Wednesday, April 12, 2023

Yuzu: Progress Report March 2023


Hi yuz-ers! We’ve been working hard as usual, and this March saw improvements in performance, graphics, audio, CPU precision, input, and much more!

Making CPUs go the opposite of BRRRR

One of the biggest changes this month is the set of improvements in CPU accuracy. This requires some backtracking so let’s rewind a little bit.

Back in July, we explained how CoreTiming operates in its current form, using a host timer. A thread called HostTiming is used to process HLE events such as input and audio. However, some of these events, like audio, require a high level of timer precision to behave the way games expect, more than Windows would usually allow.

By default, Windows only allows a precision of 1ms since the OS event loop runs at 1000Hz. This is not enough. However, devices running Linux, BSD, and MacOS don’t face this limitation and can achieve μs (microsecond) levels of precision.

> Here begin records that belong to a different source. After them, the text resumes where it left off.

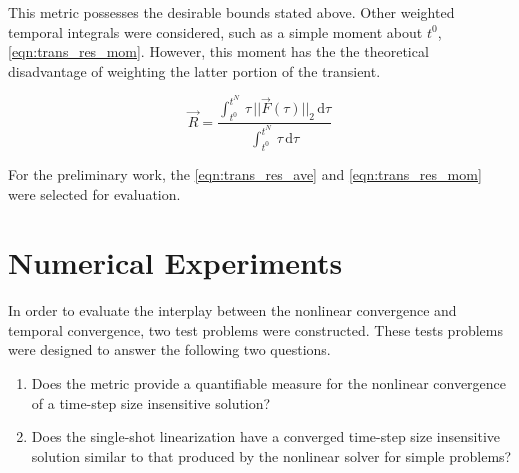 This metric possesses the desirable bounds stated above.
Other weighted temporal integrals were considered, such as a simple moment about $t^{0}$, \eqref{eqn:trans_res_mom}.
However, this moment has the the theoretical disadvantage of weighting the latter portion of the transient.

\begin{equation}
\label{eqn:trans_res_mom}
\vec{R} = \frac{\int_{t^{0}}^{t^{N}} \,\tau\,||\vec{F}(\tau)||_2 \,\mathrm{d} \tau}{\int_{t^{0}}^{t^{N}} \,\tau \,\mathrm{d} \tau}
\end{equation}

For the preliminary work, the \eqref{eqn:trans_res_ave} and \eqref{eqn:trans_res_mom} were selected for evaluation.
\section{Numerical Experiments}
\label{sect:numerical_experiments}

In order to evaluate the interplay between the nonlinear convergence and temporal convergence, two test problems were constructed.
These tests problems were designed to answer the following two questions.

\begin{enumerate}
\item{Does the metric provide a quantifiable measure for the nonlinear convergence of a time-step size insensitive solution?}
\item{Does the single-shot linearization have a converged time-step size insensitive solution similar to that produced by the nonlinear solver for simple problems?}
\end{enumerate}

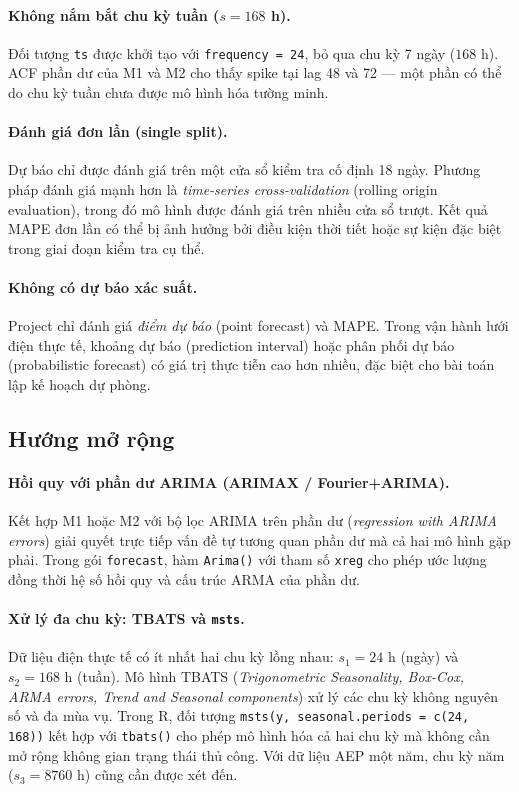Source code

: \documentclass[12pt, a4paper]{article}
\theoremstyle{definition}
\begin{document}
\paragraph{Không nắm bắt chu kỳ tuần ($s = 168$ h).}
Đối tượng \texttt{ts} được khởi tạo với \texttt{frequency = 24}, bỏ qua chu
kỳ 7 ngày ($168$ h). ACF phần dư của M1 và M2 cho thấy spike tại lag 48 và 72
--- một phần có thể do chu kỳ tuần chưa được mô hình hóa tường minh.

\paragraph{Đánh giá đơn lần (single split).}
Dự báo chỉ được đánh giá trên một cửa sổ kiểm tra cố định 18 ngày. Phương
pháp đánh giá mạnh hơn là \emph{time-series cross-validation} (rolling
origin evaluation), trong đó mô hình được đánh giá trên nhiều cửa sổ trượt.
Kết quả MAPE đơn lần có thể bị ảnh hưởng bởi điều kiện thời tiết hoặc sự
kiện đặc biệt trong giai đoạn kiểm tra cụ thể.

\paragraph{Không có dự báo xác suất.}
Project chỉ đánh giá \emph{điểm dự báo} (point forecast) và MAPE. Trong vận
hành lưới điện thực tế, khoảng dự báo (prediction interval) hoặc phân phối dự
báo (probabilistic forecast) có giá trị thực tiễn cao hơn nhiều, đặc biệt
cho bài toán lập kế hoạch dự phòng.

\subsection{Hướng mở rộng}
\label{sec:future_work}

\paragraph{Hồi quy với phần dư ARIMA (ARIMAX / Fourier+ARIMA).}
Kết hợp M1 hoặc M2 với bộ lọc ARIMA trên phần dư (\emph{regression with ARIMA
errors}) giải quyết trực tiếp vấn đề tự tương quan phần dư mà cả hai mô hình
gặp phải. Trong gói \texttt{forecast}, hàm \texttt{Arima()} với tham số
\texttt{xreg} cho phép ước lượng đồng thời hệ số hồi quy và cấu trúc ARMA của
phần dư.

\paragraph{Xử lý đa chu kỳ: TBATS và \texttt{msts}.}
Dữ liệu điện thực tế có ít nhất hai chu kỳ lồng nhau: $s_1 = 24$ h (ngày) và
$s_2 = 168$ h (tuần). Mô hình TBATS (\emph{Trigonometric Seasonality, Box-Cox,
ARMA errors, Trend and Seasonal components}) xử lý các chu kỳ không nguyên số
và đa mùa vụ. Trong R, đối tượng \texttt{msts(y, seasonal.periods = c(24,
168))} kết hợp với \texttt{tbats()} cho phép mô hình hóa cả hai chu kỳ mà
không cần mở rộng không gian trạng thái thủ công. Với dữ liệu AEP một năm,
chu kỳ năm ($s_3 = 8760$ h) cũng cần được xét đến.
\end{document}
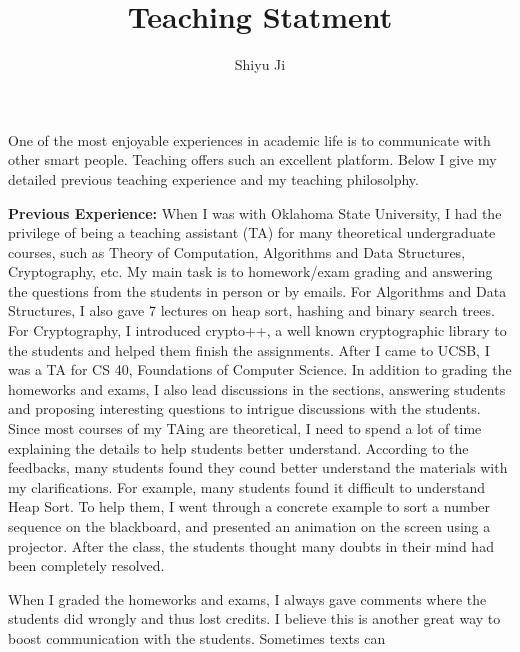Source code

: \documentclass[12pt]{article}
\begin{document}
\title{Teaching Statment}
\author{Shiyu Ji}\date{}
\maketitle

One of the most enjoyable experiences in academic life is to communicate with other smart people. Teaching offers such an excellent platform. Below I give my detailed previous teaching experience and my teaching philosolphy.

{\bf Previous Experience:} When I was with Oklahoma State University, I had the privilege of being a teaching assistant (TA) for many theoretical undergraduate courses, such as Theory of Computation, Algorithms and Data Structures, Cryptography, etc. My main task is to homework/exam grading and answering the questions from the students in person or by emails. For Algorithms and Data Structures, I also gave 7 lectures on heap sort, hashing and binary search trees. For Cryptography, I introduced crypto++, a well known cryptographic library to the students and helped them finish the assignments. 
After I came to UCSB, I was a TA for CS 40, Foundations of Computer Science. In addition to grading the homeworks and exams, I also lead discussions in the sections, answering students and proposing interesting questions to intrigue discussions with the students. Since most courses of my TAing are theoretical, I need to spend a lot of time explaining the details to help students better understand. According to the feedbacks, many students found they cound better understand the materials with my clarifications. For example, many students found it difficult to understand Heap Sort. To help them, I went through a concrete example to sort a number sequence on the blackboard, and presented an animation on the screen using a projector. After the class, the students thought many doubts in their mind had been completely resolved. 

When I graded the homeworks and exams, I always gave comments where the students did wrongly and thus lost credits. I believe this is another great way to boost communication with the students. Sometimes texts can 
\end{document}
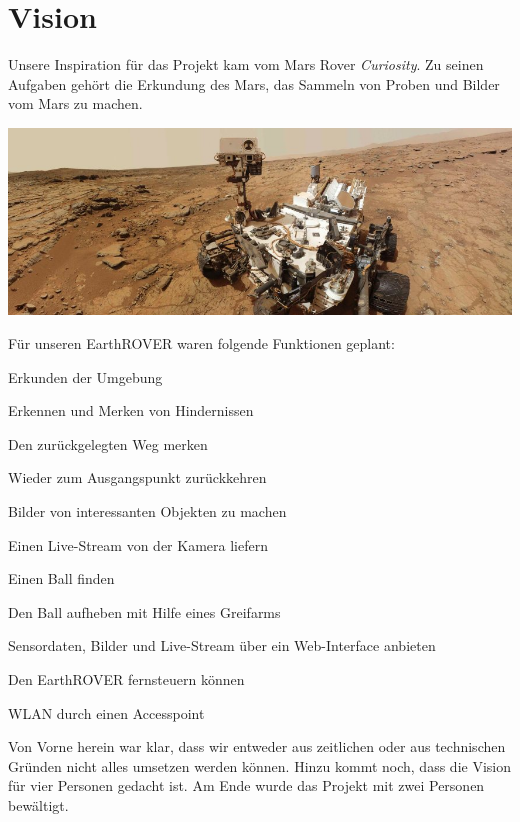\chapter{Vision}
Unsere Inspiration für das Projekt kam vom Mars Rover \textit{Curiosity}. Zu seinen Aufgaben gehört die Erkundung des Mars, das Sammeln von Proben und Bilder vom Mars zu machen. 

\begin{capfigure}[Curiosity]
	\includegraphics[width=\textwidth]{images/curiosity/curiosity}
\end{capfigure}

Für unseren EarthROVER waren folgende Funktionen geplant:
\begin{capitemize}
	\item Erkunden der Umgebung
	\item Erkennen und Merken von Hindernissen
	\item Den zurückgelegten Weg merken
	\item Wieder zum Ausgangspunkt zurückkehren
	\item Bilder von interessanten Objekten zu machen
	\item Einen Live-Stream von der Kamera liefern
	\item Einen Ball finden
	\item Den Ball aufheben mit Hilfe eines Greifarms
	\item Sensordaten, Bilder und Live-Stream über ein Web-Interface anbieten
	\item Den EarthROVER fernsteuern können
	\item WLAN durch einen Accesspoint
\end{capitemize}

Von Vorne herein war klar, dass wir entweder aus zeitlichen oder aus technischen Gründen nicht alles umsetzen werden können. Hinzu kommt noch, dass die Vision für vier Personen gedacht ist. Am Ende wurde das Projekt mit zwei Personen bewältigt.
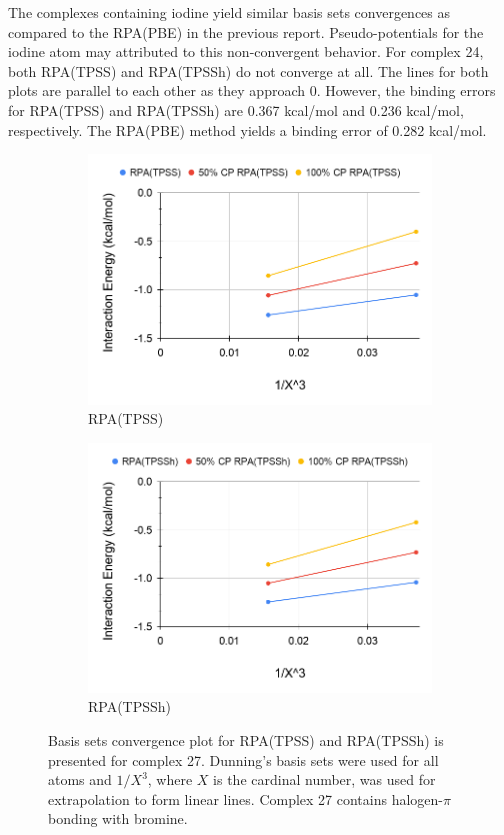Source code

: \documentclass[11pt]{article}
\begin{document}
The complexes containing iodine yield similar basis sets convergences
as compared to the RPA(PBE) in the previous report. Pseudo-potentials
for the iodine atom may attributed to this non-convergent behavior.
For complex 24, both RPA(TPSS) and RPA(TPSSh) do not converge at all.
The lines for both plots are parallel to each other as they approach 0.
However, the binding errors for RPA(TPSS) and RPA(TPSSh) are 0.367 kcal/mol
and 0.236 kcal/mol, respectively. The RPA(PBE) method yields a binding
error of 0.282 kcal/mol. 

\begin{figure}[hbpt]
  \centering
  \begin{subfigure}{.5\textwidth}
    \centering
    \includegraphics[scale=0.3]{tpss-27.png}
    \caption{RPA(TPSS)}
    \label{fig:tpss_27}
  \end{subfigure}%
  \begin{subfigure}{.5\textwidth}
    \centering
    \includegraphics[scale=0.3]{tpssh-27.png}
    \caption{RPA(TPSSh)}
    \label{fig:tpssh_27}
  \end{subfigure}
  \caption{Basis sets convergence plot for RPA(TPSS) and RPA(TPSSh) is
    presented for complex 27. Dunning's basis sets were used for all
    atoms and $1/X^3$, where $X$ is the cardinal number, was used for
    extrapolation to form linear lines. Complex 27 contains halogen-$\pi$
    bonding with bromine.}
  \label{fig:complex_27}
\end{figure}
\end{document}
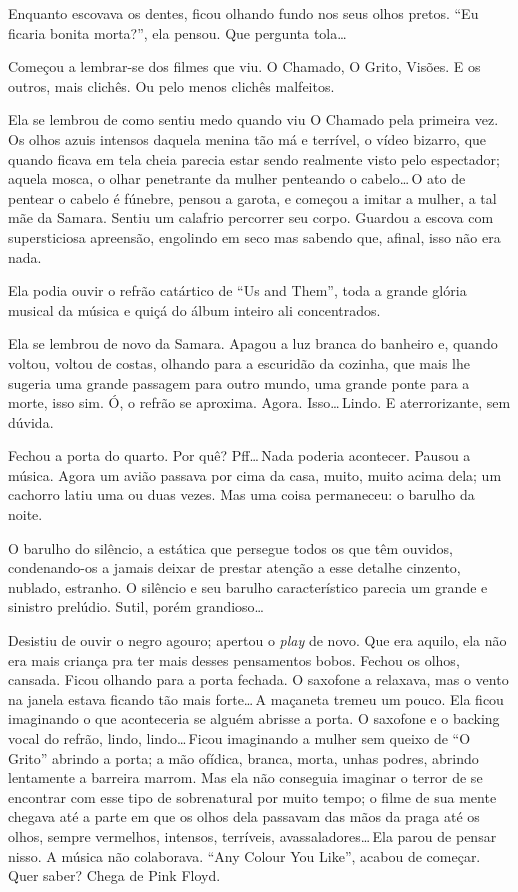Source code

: Enquanto escovava os dentes, ficou olhando fundo nos seus olhos pretos. ``Eu ficaria bonita morta?'', ela pensou. Que pergunta tola\ldots

Começou a lembrar-se dos filmes que viu. O Chamado, O Grito, Visões. E os outros, mais clichês. Ou pelo menos clichês malfeitos.

Ela se lembrou de como sentiu medo quando viu O Chamado pela primeira vez. Os olhos azuis intensos daquela menina tão má e terrível, o vídeo bizarro, que quando ficava em tela cheia parecia estar sendo realmente visto pelo espectador; aquela mosca, o olhar penetrante da mulher penteando o cabelo\ldots\,O ato de pentear o cabelo é fúnebre, pensou a garota, e começou a imitar a mulher, a tal mãe da Samara. Sentiu um calafrio percorrer seu corpo. Guardou a escova com supersticiosa apreensão, engolindo em seco mas sabendo que, afinal, isso não era nada.

Ela podia ouvir o refrão catártico de ``Us and Them'', toda a grande glória musical da música e quiçá do álbum inteiro ali concentrados.

Ela se lembrou de novo da Samara. Apagou a luz branca do banheiro e, quando voltou, voltou de costas, olhando para a escuridão da cozinha, que mais lhe sugeria uma grande passagem para outro mundo, uma grande ponte para a morte, isso sim. Ó, o refrão se aproxima. Agora. Isso\ldots\,Lindo. E aterrorizante, sem dúvida.

Fechou a porta do quarto. Por quê? Pff\ldots\,Nada poderia acontecer. Pausou a música. Agora um avião passava por cima da casa, muito, muito acima dela; um cachorro latiu uma ou duas vezes. Mas uma coisa permaneceu: o barulho da noite.

O barulho do silêncio, a estática que persegue todos os que têm ouvidos, condenando-os a jamais deixar de prestar atenção a esse detalhe cinzento, nublado, estranho. O silêncio e seu barulho característico parecia um grande e sinistro prelúdio. Sutil, porém grandioso\ldots

Desistiu de ouvir o negro agouro; apertou o \emph{play} de novo. Que era aquilo, ela não era mais criança pra ter mais desses pensamentos bobos. Fechou os olhos, cansada. Ficou olhando para a porta fechada. O saxofone a relaxava, mas o vento na janela estava ficando tão mais forte\ldots\,A maçaneta tremeu um pouco. Ela ficou imaginando o que aconteceria se alguém abrisse a porta. O saxofone e o backing vocal do refrão, lindo, lindo\ldots\,Ficou imaginando a mulher sem queixo de ``O Grito'' abrindo a porta; a mão ofídica, branca, morta, unhas podres, abrindo lentamente a barreira marrom. Mas ela não conseguia imaginar o terror de se encontrar com esse tipo de sobrenatural por muito tempo; o filme de sua mente chegava até a parte em que os olhos dela passavam das mãos da praga até os olhos, sempre vermelhos, intensos, terríveis, avassaladores\ldots\,Ela parou de pensar nisso. A música não colaborava. \foreignlanguage{english}{``Any Colour You Like''}, acabou de começar. Quer saber? Chega de Pink Floyd.

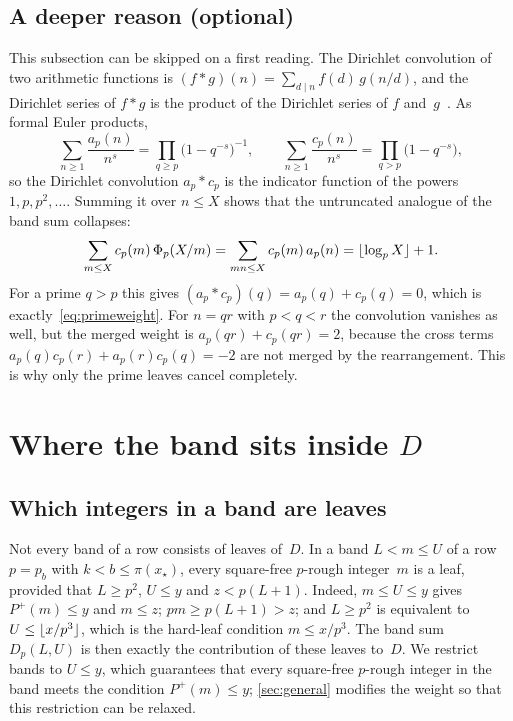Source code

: \documentclass[11pt,a4paper]{amsart}
\numberwithin{equation}{section}
\DeclarePairedDelimiter{\floor}{\lfloor}{\rfloor}
\newcommand{\Pplus}{P^{+}}
\begin{document}
\subsection{A deeper reason (optional)}\label{sec:deeper}
This subsection can be skipped on a first reading. The Dirichlet convolution of
two arithmetic functions is $(f*g)(n)=\sum_{d\mid n}f(d)\,g(n/d)$, and the
Dirichlet series of $f*g$ is the product of the Dirichlet series of $f$
and~$g$~\cite[Ch.~2 and~11]{Apostol1976}. As formal Euler products,
\[
  \sum_{n\ge1}\frac{a_p(n)}{n^s}=\prod_{q\ge p}\bigl(1-q^{-s}\bigr)^{-1},\qquad
  \sum_{n\ge1}\frac{c_p(n)}{n^s}=\prod_{q>p}\bigl(1-q^{-s}\bigr),
\]
so the Dirichlet convolution $a_p*c_p$ is the indicator function of the powers
$1,p,p^2,\dots$. Summing it over $n\le X$ shows that the untruncated analogue
of the band sum collapses:
\[
  \sum_{m\le X}c_p(m)\,\Phi_p(X/m)=\sum_{mn\le X}c_p(m)\,a_p(n)
  =\floor{\log_p X}+1.
\] For a prime $q>p$ this gives
$(a_p*c_p)(q)=a_p(q)+c_p(q)=0$, which is exactly~\eqref{eq:primeweight}. For
$n=qr$ with $p<q<r$ the convolution vanishes as well, but the merged weight is
$a_p(qr)+c_p(qr)=2$, because the cross terms $a_p(q)c_p(r)+a_p(r)c_p(q)=-2$ are
not merged by the rearrangement. This is why only the prime leaves cancel
completely.

\section{Where the band sits inside \texorpdfstring{$D$}{D}}\label{sec:gourdon}

\subsection{Which integers in a band are leaves}
Not every band of a row consists of leaves of~$D$. In a band $L<m\le U$ of a
row $p=p_b$ with $k<b\le\pi(x_\star)$, every square-free $p$-rough integer~$m$ is a leaf, provided that
$L\ge p^2$, $U\le y$ and $z<p(L+1)$. Indeed,
$m\le U\le y$ gives $\Pplus(m)\le y$ and $m\le z$; $pm\ge p(L+1)>z$; and
$L\ge p^2$ is equivalent to $U\le\floor{x/p^3}$, which is the hard-leaf
condition $m\le x/p^3$. The band sum $D_p(L,U)$ is then exactly the
contribution of these leaves to~$D$. We restrict bands to $U\le y$,
which guarantees that every square-free $p$-rough integer in the band meets the
condition $\Pplus(m)\le y$; \cref{sec:general} modifies the weight so that this
restriction can be relaxed.
\end{document}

If a game wants to run at a frametime of 16.67ms (60 FPS), you could wait for 17ms two-thirds of the time and 16ms for the remaining one-third, but this has already proved in the past to be terrible for audio accuracy. The alternative, and old method in use for Windows, is to wait for 16ms and do a busy wait for 0.67ms. During that 0.67ms, the CPU thread isn’t doing anything and consumes power without actually working.

Here comes the benefit of removing support for Windows 7 and 8/8.1. The Windows 10 SDK has new undocumented functions, NtSetTimerResolution and NtDelayExecution, which allow improving timer resolution down to 0.5ms. This allows yuzu to wait for 16.5ms and only spin the remaining 0.17ms, which is four times shorter than the previous default method.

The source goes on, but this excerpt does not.